## Provided data

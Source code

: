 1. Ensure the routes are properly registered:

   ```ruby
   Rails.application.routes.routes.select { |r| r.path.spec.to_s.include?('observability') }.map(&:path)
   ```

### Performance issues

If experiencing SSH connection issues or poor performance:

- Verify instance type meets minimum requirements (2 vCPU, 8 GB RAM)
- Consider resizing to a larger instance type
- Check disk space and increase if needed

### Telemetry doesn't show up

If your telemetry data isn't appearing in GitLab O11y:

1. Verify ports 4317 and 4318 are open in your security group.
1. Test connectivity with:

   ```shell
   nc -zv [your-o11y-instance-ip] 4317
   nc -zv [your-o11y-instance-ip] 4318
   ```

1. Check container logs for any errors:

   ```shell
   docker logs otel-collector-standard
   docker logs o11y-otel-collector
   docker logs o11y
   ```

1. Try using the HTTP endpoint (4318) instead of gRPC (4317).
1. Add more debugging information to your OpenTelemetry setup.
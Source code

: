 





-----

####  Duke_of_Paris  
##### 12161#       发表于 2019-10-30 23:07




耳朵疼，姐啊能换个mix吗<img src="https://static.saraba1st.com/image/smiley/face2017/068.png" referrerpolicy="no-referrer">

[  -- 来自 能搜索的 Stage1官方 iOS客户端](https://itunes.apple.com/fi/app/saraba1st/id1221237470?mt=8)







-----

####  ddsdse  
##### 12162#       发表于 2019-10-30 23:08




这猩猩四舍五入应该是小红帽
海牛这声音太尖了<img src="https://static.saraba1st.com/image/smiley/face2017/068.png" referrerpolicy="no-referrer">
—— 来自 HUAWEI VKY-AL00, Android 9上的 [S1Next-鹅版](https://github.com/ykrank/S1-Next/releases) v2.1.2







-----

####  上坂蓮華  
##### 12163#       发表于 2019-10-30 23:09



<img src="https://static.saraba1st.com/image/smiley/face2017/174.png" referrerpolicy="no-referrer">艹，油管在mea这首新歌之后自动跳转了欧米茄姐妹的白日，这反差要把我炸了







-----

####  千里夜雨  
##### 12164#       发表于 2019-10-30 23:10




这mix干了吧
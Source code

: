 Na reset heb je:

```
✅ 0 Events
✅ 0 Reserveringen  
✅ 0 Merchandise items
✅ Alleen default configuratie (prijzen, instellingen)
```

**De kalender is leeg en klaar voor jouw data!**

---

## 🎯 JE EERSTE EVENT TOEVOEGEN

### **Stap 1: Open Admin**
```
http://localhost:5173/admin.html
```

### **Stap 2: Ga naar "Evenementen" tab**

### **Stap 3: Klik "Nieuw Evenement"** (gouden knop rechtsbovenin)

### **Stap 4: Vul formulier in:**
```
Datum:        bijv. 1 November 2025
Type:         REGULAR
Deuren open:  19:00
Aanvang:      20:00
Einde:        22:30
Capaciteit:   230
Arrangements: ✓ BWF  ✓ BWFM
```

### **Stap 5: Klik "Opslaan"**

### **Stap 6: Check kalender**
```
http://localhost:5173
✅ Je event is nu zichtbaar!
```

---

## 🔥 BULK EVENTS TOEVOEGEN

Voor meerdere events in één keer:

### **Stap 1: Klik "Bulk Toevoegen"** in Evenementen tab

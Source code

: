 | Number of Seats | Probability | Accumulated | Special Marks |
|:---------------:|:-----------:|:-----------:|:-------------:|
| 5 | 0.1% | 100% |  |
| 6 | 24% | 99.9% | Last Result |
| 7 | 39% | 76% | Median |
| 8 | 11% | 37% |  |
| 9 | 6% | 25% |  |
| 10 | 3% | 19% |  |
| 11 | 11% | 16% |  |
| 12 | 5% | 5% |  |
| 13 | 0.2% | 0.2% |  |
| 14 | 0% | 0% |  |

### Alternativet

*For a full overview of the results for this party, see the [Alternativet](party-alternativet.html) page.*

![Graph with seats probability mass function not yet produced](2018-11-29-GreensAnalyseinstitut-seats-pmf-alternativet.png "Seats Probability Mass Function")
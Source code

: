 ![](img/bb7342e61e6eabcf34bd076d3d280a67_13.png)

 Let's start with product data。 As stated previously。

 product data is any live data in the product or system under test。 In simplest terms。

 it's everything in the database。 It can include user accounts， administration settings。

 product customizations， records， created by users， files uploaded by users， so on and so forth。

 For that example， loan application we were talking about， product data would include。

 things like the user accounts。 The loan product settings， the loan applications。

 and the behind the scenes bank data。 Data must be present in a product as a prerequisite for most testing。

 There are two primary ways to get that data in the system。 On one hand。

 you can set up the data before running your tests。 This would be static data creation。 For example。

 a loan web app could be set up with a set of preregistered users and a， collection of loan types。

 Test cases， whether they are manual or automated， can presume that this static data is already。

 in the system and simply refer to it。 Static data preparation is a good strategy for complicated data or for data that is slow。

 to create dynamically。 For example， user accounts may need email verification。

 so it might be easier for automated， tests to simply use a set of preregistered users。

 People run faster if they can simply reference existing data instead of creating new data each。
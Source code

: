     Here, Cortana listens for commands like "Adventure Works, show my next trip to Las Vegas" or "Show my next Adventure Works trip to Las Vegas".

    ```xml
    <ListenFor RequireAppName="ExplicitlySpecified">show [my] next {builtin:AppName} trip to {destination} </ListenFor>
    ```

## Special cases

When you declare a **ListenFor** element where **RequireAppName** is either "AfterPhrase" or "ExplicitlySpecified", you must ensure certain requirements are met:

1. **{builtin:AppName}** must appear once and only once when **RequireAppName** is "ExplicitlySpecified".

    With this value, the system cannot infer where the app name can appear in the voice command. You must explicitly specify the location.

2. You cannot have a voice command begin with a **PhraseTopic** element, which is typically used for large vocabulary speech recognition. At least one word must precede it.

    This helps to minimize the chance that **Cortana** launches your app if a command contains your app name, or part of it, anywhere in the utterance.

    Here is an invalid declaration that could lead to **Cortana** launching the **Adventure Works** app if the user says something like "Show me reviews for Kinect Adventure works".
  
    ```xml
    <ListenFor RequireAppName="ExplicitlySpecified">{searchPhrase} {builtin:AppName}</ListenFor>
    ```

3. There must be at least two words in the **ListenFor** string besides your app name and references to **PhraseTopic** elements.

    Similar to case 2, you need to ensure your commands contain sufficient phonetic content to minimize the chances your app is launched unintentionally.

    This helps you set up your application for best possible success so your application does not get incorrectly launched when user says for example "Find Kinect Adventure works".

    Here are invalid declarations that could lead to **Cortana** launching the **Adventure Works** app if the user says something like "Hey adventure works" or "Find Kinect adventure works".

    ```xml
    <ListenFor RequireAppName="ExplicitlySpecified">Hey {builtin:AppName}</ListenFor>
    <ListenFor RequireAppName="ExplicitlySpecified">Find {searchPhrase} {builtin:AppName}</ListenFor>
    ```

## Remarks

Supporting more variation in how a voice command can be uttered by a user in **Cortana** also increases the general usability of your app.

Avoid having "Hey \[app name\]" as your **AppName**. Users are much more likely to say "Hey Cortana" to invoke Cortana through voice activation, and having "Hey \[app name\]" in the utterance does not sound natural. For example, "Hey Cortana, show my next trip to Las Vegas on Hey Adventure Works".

## Exercise requirements
How many of the lines in the records include the string "loan"? Reply with the number alone.

## Response to this task
3